One solution to marking up molecules is to use an InChi (an IUPAC International Chemical Identifier). These have been championed by Peter Murray Rust and there is an extensive InChi FAQ available. The short story is that an InCHi is a character string which uniquely describes a chemical substance. From any chemical structure you can generate an InChi.
Peter has a writeup on using inCHi in blogs, and if every chemical that appeared everywhere was somehow marked up with it's InChi, or the article referring to it tagged with them then the findability problem would be solved by simple string searching.
OK great, well what's the problem? For a start there is an alternative system SMILES (which is a Simplified Molecular Input Line Entry System), a markdown for molecules if you like. There is a very good description of the syntax here and the KinasePro blog has a short comment on how many people use SMILES vs InChi. The bottom line is that more people use SMILES, but it seems easier to search Google with InChi. I'm not a chemist, but it seems from my naive stand point that the SMILES syntax seems closer to the text description of chemistry that we know from school, wheres the InChi system is more rigorous, it requires one further step of abstraction. It reminds me of the difference between LaTeX for math and MathML. MathML is a hell of a lot easier to write a parser for than LaTeX, as LaTeX can be quite expressive, however no one writes raw MathML. Scientists are lazy and that extra step of abstraction might be the reason why SMILES seems to be used more frequently at the moment.
Egon suggested as a solution that journals should require papers dealing with chemicals to include InChis. He said that every tool for drawing chemicals (standard issue for anyone writing a paper on the subject) can now output the InChi with the click of a button. Sounds reasonable, seems easy, but there are problems with this approach. I have heard a few times people say, you are Nature, you can make authors do anything in order to get a paper published so why not get them to do x. Well, for a start, that's an editorial decision, but even so, making more demands on scientists may not be the best decision when the process of publication is already pretty fraught and stressful. Even if we did this what would that gain? A small selection of the literature would be marked up, but the vast majority of journals in the area would need to follow suit in order to gain full coverage. Of course an argument that we should not do x because other people are not doing x is not what I am getting at here, but rather that this cannot be seen to be a final solution to the problem. Journals are naturally shy of any step that can delay the publication time of an article, and so I am also skeptical that we would see such obligatory requirements. Better, I think, to have this step as a voluntary one. Practically all journals allow supplementary information and I am sure all of them would accept InChi as supplementary information.

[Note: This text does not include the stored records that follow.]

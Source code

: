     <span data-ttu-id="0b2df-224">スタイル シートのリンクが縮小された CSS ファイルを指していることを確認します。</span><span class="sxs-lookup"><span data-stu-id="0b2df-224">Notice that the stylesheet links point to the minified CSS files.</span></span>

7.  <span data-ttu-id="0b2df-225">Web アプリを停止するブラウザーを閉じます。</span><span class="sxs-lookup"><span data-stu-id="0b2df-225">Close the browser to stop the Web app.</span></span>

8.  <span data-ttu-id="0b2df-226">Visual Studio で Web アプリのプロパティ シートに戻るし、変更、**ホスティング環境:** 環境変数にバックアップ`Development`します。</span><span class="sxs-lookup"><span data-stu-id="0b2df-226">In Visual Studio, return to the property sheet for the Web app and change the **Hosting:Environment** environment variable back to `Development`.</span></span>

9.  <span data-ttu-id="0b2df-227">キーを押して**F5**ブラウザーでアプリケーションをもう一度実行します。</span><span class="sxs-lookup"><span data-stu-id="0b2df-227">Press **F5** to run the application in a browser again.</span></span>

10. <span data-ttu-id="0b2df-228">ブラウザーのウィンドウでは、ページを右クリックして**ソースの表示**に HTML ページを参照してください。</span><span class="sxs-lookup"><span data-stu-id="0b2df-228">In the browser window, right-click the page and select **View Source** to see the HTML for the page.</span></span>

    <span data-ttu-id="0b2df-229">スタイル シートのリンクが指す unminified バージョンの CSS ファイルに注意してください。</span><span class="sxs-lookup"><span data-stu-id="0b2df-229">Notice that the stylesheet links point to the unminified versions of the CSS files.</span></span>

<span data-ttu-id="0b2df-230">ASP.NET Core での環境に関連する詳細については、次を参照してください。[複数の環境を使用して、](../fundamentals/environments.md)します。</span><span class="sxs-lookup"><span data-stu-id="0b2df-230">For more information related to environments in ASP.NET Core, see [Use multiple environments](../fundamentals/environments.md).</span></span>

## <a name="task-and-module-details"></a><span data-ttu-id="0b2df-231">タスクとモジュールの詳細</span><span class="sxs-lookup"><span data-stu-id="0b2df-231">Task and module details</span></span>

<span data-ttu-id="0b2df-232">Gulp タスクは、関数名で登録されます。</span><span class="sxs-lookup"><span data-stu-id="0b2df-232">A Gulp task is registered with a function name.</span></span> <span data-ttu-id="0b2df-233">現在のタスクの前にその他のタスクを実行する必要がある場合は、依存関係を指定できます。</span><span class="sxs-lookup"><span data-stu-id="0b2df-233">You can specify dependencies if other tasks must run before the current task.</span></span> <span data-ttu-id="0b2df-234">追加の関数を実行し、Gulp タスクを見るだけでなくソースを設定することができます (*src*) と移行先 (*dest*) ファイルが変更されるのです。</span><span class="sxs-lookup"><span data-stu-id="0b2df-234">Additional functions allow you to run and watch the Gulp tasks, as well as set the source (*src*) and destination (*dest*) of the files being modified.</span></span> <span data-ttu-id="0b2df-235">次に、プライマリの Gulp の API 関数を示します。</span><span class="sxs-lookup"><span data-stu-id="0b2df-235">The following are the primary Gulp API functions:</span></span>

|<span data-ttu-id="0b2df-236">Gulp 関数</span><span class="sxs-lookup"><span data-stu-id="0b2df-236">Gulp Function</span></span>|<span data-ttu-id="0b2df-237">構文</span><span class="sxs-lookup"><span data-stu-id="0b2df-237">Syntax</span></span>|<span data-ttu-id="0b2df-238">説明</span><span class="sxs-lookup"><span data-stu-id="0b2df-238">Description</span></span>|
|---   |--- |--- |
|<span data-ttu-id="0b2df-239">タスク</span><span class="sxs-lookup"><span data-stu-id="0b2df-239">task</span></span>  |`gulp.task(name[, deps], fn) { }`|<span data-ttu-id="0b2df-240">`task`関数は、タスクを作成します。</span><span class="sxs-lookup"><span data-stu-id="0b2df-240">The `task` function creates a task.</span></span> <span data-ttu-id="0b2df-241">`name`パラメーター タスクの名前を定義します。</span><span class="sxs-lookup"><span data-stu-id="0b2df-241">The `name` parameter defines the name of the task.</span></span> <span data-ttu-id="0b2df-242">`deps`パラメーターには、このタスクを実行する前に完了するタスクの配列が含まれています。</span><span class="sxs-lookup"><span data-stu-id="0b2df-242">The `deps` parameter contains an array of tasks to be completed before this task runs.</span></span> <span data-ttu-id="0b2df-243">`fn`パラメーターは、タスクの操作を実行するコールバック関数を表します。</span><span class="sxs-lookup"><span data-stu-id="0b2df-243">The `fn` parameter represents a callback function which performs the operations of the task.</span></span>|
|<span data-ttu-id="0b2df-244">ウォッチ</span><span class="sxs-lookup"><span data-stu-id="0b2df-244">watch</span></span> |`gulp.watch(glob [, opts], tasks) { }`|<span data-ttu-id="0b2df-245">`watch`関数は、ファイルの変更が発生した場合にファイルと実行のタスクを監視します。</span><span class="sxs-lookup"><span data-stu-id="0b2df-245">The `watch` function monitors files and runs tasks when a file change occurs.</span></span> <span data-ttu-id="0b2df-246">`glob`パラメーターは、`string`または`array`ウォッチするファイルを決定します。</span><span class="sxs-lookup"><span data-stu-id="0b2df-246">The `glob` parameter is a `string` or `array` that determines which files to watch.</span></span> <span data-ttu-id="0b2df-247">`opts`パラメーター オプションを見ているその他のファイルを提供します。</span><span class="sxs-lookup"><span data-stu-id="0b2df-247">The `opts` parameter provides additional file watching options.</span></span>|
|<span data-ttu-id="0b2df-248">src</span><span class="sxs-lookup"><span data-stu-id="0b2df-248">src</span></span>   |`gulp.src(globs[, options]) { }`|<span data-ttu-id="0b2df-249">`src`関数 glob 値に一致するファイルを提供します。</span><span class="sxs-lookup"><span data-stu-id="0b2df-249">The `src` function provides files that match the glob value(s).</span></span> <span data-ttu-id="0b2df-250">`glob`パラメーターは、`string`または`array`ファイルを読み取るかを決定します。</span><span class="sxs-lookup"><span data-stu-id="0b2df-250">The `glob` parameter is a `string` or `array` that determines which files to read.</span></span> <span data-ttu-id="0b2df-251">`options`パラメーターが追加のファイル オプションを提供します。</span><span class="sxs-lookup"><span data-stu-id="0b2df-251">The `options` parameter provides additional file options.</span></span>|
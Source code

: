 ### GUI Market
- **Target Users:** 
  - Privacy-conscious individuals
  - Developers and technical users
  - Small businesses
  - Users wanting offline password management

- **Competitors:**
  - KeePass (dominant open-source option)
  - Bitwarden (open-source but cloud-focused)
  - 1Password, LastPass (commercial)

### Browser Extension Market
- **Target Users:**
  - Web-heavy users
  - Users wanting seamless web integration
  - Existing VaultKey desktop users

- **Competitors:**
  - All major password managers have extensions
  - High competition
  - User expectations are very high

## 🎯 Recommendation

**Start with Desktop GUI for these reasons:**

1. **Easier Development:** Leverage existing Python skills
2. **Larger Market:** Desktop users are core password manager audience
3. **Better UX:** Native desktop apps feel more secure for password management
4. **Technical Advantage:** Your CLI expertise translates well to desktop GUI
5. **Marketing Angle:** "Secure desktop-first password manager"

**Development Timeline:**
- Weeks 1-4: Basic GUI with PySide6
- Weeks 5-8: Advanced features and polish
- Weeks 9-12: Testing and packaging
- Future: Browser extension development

Even then one is still left with the vast existing corpora of papers that are already published. Egon points out that no one uses the literature in this area from 50 years ago, as modern techniques have advanced so far that this literature is functionally of little use. The implication here is that 50 years in the future we will only need to go back as far as today's papers. Even so there has to be a value in seeing the evolution of an idea for insertion into the literature right through to where it has led today, and Egon agreed with this.
So what can we do now to help making connections between papers and molecules? Peter Corbett, who works with Peter Murray Rust, is working on automated methods of getting computers to read chemistry papers and output semantic markup of them. Tools like this can begin to fill in the semantic blanks, both for papers from the past and for the current literature. Egon has now created rdf pages for molecules on openmolecules.net. These pages use the InChi in their structure, and now each molecule had it's own web page. Egon's pages check Connotea, and pull from Connotea co-tags of InChi tags (Here is a short description of this). If we work on this a bit more we should be able to set up a system where if you tag a paper with an InChi, that paper could appear on Egon's pages. We got quite excited about this idea yesterday and are certainly going to discuss this further. It's a small start, but a start nonetheless.

Comments
For a practical example of how InChIs, Web publishing, and chemical structure search come together:
http://depth-first.com/articles/2007/09/24/building-the-chemically-aware-web-totallysynthetic-and-inchimatic
Posted by: Rich Apodaca | October 11, 2007 11:54 AM
Well, Ian didn't invite me to lunch :( or I could have talked about the new InChIKey, a hashed counterpart of the InChI, which I blogged about here on CrossTech, the publisher technology forum. I would also have pointed to the RSC work on syndicating InChI's with their RSS feeds as part of Project Prospect, which they have blogged about on CrossTech here.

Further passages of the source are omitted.